Whence this anxiety to insert a whole new level of nosiness into our private lives?
The almighty dollar, that’s whence. The hype generated around the so-called “obesity epidemic,” which was recognized as hooey when it first arose and which some inquiring minds still question, represents a vast money-making opportunity. As in billions and trillions of dollars. The very folks who, over today’s lunch, regaled us with the glories of in-house “wellness” programs themselves stand to profit. Whether they work as wage slaves for companies that institute the programs or whether they own businesses contracting to companies to run such programs, they’ll profit.
If we’re all being bribed — or ordered — to take tobacco tests, what will be next?
Alcohol use is one hell of a lot more detrimental to productivity than puffing tobacco on your own time. It really would make more sense to test people, regularly, to determine how many cocktails or glasses of wine they had with dinner the night before.

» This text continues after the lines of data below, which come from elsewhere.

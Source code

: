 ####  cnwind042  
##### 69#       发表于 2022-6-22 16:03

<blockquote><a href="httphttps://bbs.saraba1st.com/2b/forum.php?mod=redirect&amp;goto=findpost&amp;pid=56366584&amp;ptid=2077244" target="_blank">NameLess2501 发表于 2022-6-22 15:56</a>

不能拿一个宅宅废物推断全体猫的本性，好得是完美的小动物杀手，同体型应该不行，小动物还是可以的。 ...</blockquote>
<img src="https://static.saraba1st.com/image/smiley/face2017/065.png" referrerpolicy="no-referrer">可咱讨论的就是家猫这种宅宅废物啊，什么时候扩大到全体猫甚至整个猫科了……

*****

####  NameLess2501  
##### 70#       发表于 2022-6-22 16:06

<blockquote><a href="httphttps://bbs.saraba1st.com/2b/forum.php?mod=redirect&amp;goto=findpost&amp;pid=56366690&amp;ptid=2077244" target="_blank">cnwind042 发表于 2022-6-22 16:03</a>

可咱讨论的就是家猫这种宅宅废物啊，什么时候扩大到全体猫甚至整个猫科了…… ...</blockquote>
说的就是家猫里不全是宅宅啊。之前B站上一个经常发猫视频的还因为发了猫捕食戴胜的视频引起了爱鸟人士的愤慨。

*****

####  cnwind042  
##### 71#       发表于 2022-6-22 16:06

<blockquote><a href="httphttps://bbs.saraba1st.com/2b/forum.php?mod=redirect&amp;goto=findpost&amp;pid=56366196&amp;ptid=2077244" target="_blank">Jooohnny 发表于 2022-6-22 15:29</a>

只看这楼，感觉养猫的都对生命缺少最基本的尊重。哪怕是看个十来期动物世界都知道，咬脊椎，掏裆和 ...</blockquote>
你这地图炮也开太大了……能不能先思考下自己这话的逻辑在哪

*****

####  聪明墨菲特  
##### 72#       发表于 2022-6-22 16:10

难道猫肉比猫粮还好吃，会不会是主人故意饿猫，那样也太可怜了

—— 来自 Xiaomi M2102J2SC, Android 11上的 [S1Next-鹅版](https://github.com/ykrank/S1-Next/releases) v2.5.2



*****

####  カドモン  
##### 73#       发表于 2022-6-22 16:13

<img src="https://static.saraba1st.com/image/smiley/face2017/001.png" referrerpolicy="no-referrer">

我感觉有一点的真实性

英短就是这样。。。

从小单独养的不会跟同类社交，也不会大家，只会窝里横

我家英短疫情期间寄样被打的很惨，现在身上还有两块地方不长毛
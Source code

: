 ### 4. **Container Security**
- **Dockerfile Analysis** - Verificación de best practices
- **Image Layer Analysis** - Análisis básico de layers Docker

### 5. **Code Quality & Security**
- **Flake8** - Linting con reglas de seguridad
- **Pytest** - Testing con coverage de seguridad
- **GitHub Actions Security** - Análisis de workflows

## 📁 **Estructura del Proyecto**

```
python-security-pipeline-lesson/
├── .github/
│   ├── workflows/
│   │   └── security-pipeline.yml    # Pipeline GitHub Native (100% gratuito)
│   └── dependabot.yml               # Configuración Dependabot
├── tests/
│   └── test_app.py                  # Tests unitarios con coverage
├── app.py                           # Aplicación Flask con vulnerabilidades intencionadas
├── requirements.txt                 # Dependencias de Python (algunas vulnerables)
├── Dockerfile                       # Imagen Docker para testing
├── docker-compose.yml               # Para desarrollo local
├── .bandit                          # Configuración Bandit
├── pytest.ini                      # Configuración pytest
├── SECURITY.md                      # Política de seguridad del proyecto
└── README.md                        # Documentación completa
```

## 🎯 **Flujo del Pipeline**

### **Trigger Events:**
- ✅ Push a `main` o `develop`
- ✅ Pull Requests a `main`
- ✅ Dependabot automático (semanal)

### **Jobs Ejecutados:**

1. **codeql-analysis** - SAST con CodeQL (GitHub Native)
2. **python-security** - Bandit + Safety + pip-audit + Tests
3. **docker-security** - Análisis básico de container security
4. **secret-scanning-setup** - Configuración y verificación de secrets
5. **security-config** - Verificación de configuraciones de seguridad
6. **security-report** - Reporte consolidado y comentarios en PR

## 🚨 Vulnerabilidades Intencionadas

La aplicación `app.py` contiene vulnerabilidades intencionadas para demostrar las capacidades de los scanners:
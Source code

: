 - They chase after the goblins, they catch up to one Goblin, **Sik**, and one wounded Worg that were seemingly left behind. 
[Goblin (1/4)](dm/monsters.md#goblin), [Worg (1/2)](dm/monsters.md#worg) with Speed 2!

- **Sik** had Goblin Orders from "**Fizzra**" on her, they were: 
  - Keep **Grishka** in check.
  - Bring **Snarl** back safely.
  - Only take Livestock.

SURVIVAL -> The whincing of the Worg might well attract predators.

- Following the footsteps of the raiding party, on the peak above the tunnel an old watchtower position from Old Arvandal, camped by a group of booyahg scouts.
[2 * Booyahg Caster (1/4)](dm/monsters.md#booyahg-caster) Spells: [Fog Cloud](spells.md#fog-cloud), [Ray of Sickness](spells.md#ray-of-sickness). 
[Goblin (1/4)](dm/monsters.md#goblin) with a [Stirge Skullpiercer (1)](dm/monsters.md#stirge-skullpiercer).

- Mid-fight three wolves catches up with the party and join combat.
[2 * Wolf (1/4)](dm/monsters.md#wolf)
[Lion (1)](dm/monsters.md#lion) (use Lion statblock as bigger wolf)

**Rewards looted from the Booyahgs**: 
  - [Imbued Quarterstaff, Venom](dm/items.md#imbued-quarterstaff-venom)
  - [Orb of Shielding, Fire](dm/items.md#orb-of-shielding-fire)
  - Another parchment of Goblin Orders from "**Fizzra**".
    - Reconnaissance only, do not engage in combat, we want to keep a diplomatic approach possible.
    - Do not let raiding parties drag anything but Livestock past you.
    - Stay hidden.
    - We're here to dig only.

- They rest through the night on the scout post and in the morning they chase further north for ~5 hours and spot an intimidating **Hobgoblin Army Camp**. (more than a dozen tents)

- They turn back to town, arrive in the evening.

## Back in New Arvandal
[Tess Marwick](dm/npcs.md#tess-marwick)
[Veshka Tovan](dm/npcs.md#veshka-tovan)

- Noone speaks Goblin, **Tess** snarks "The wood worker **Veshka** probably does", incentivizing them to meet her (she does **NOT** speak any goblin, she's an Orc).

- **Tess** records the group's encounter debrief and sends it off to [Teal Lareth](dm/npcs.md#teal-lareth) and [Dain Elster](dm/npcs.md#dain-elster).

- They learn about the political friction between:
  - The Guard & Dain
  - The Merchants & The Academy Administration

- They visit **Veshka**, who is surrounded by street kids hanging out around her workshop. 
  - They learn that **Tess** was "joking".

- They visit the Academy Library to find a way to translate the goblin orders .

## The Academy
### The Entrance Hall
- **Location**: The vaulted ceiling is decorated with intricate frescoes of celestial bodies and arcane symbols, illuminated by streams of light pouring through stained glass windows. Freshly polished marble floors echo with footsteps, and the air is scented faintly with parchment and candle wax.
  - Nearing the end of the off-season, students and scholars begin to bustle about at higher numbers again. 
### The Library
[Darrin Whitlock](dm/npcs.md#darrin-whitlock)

Sugar: Exceptionally bad for you. Will we all be required to take blood glucose tests on Monday before we sit down to work?
Salt: Worse yet! You don’t even have to be fat for salt to drive up your blood pressure. How’s about we add a blood sodium level while we’re drawing blood for those glucose tests? No more hot dogs and potato chips at those Sunday afternoon football games for you, pal!
Folks. We have got to get a grip on this kind or exploitation. And somehow, someday Americans really need to come back to a basic fact of pre-Facebook, pre-Google, pre-Big Brother life: what’s your business is your business. And no one has any right to demand to poke their corporate nose into it.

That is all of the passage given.